I am attempting to use a CNN to classify medical images in python using keras. These medical images also include textual information such as age and gender that can influence the decision of the model. How can I train a CNN that can train using both the images and the real world information so that it can make classifications base of both?
There are a couple of possibilities that I can think of off the type of my head, but the simplest is to extract some features from the medical images with a CNN, then flatten the result of the CNN, and concatenate the non-image data. Here is an idea supposing you have 512x512 images and 10 classes. This is the functional API which allows you to have multiple inputs.
import tensorflow as tf
import numpy as np
num_classes = 10
H,W = 512, 512
# Define inputs with their shapes
imgs = tf.keras.Input((H,W,3), dtype = tf.float32)
genders = tf.keras.Input(1, dtype = tf.float32)
ages = tf.keras.Input(1, dtype = tf.float32)
# Extract image features
features = tf.keras.layers.Conv2D(64, 4, strides = 4, activation = 'relu')(imgs)
features = tf.keras.layers.MaxPooling2D()(features)
features = tf.keras.layers.Conv2D(128,3, strides = 2, activation = 'relu')(features)
features = tf.keras.layers.MaxPooling2D()(features)
features = tf.keras.layers.Conv2D(256, 3, strides = 2, activation = 'relu')(features)
features = tf.keras.layers.Conv2D(512, 3, strides = 2, activation = 'relu')(features)
# #Flatten output
flat_features = tf.keras.layers.Flatten()(features)
#Concatenate gender and age
flat_features = tf.concat([flat_features, genders, ages], -1)
# Downsample
xx = tf.keras.layers.Dense(2048, activation = 'relu')(flat_features)

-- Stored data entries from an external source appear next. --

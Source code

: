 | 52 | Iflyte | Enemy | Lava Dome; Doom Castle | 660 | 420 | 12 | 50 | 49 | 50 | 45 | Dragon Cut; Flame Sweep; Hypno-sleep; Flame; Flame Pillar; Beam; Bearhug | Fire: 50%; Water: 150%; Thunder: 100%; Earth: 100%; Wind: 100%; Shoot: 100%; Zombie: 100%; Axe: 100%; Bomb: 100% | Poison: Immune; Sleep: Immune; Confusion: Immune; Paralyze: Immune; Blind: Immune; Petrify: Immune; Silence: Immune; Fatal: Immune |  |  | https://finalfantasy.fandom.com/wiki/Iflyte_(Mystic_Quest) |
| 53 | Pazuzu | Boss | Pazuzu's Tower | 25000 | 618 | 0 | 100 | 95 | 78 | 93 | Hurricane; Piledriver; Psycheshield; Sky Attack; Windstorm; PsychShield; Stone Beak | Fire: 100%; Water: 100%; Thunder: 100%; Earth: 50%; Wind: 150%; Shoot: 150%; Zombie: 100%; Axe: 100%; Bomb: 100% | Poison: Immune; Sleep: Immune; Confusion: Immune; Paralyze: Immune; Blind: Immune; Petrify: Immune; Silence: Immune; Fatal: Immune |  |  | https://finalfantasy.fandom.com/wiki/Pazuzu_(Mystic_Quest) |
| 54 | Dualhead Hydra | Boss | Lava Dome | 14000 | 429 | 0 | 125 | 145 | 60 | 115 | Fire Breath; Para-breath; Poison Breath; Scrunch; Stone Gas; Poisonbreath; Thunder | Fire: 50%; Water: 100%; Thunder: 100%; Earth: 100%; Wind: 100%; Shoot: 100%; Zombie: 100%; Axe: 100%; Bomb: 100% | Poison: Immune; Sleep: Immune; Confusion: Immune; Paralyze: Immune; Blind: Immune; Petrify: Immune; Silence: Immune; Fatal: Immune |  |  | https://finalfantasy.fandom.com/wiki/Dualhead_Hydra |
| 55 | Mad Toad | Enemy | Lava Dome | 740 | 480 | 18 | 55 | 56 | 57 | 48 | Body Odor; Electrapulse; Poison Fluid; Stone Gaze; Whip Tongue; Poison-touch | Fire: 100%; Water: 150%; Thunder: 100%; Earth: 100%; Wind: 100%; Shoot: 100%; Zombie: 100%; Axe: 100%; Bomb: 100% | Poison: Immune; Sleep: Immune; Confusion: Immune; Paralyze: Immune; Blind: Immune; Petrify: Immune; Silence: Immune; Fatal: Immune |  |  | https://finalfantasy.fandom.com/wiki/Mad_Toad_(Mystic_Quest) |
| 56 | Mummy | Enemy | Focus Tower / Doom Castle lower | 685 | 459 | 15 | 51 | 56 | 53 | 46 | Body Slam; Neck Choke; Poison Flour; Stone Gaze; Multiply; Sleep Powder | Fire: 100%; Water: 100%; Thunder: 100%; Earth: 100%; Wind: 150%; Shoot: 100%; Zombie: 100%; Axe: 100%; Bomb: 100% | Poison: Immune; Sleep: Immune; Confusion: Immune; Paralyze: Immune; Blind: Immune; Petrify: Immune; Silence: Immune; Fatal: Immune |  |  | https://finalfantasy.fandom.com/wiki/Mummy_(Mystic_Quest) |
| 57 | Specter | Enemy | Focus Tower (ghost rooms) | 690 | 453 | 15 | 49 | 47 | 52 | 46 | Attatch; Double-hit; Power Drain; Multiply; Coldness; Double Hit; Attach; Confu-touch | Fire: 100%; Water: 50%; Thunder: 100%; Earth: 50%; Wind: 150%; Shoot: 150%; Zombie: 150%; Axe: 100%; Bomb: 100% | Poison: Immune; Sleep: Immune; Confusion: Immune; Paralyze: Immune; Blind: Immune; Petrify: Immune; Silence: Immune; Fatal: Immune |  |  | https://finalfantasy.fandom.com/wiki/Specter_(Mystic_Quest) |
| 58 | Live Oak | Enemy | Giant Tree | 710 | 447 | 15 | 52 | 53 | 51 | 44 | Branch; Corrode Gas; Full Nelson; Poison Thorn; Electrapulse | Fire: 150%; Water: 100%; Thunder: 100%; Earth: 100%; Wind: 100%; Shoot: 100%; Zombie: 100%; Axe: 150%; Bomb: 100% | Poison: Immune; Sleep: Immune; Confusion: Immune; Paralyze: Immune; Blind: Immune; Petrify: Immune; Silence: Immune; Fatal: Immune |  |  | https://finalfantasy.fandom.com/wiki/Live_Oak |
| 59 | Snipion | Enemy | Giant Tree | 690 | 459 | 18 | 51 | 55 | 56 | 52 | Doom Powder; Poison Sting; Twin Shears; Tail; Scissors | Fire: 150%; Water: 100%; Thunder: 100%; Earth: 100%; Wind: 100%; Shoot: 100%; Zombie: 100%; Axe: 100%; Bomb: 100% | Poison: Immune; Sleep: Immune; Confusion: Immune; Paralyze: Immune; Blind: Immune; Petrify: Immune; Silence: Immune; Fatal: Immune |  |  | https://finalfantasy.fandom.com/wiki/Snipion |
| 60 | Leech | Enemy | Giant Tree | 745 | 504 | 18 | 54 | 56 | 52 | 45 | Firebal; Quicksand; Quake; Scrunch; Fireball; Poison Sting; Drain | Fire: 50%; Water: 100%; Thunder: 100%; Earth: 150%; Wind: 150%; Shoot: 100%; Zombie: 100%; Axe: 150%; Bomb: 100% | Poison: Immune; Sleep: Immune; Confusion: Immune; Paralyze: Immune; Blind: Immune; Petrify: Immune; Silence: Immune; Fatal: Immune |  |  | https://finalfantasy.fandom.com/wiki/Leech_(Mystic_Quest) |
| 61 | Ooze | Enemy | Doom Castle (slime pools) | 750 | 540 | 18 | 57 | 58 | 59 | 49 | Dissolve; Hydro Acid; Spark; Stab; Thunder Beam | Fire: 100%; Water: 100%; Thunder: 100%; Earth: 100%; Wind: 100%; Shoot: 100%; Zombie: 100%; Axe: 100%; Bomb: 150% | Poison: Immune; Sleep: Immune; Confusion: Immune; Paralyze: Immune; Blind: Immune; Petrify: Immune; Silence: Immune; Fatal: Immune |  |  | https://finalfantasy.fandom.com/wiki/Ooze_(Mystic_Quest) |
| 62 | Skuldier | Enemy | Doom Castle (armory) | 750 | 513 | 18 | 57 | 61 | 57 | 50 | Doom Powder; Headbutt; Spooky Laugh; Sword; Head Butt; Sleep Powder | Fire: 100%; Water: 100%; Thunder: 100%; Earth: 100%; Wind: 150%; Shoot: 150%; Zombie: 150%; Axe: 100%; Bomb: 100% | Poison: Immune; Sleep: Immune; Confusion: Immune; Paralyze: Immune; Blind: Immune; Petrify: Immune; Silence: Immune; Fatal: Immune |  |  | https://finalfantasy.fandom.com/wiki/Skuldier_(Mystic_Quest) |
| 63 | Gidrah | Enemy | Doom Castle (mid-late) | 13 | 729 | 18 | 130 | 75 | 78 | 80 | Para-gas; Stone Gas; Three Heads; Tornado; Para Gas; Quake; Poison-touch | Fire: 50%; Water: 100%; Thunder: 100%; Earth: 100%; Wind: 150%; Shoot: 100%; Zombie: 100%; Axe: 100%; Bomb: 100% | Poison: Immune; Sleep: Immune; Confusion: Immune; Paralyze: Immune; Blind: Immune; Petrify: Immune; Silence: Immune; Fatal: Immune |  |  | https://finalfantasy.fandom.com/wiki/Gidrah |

xx = tf.keras.layers.Dense(1024, activation = 'relu')(xx)
xx = tf.keras.layers.Dense(512, activation = 'relu')(xx)
#Calculate probabilities for each class
logits = tf.keras.layers.Dense(num_classes)(xx)
probs = tf.keras.layers.Softmax()(logits)
model = tf.keras.Model(inputs = [imgs, genders, ages], outputs = probs)
model.summary()
This architecture is not especially standard, and you might want to make the decoder deeper and/or decrease the number of parameters in the CNN encoder.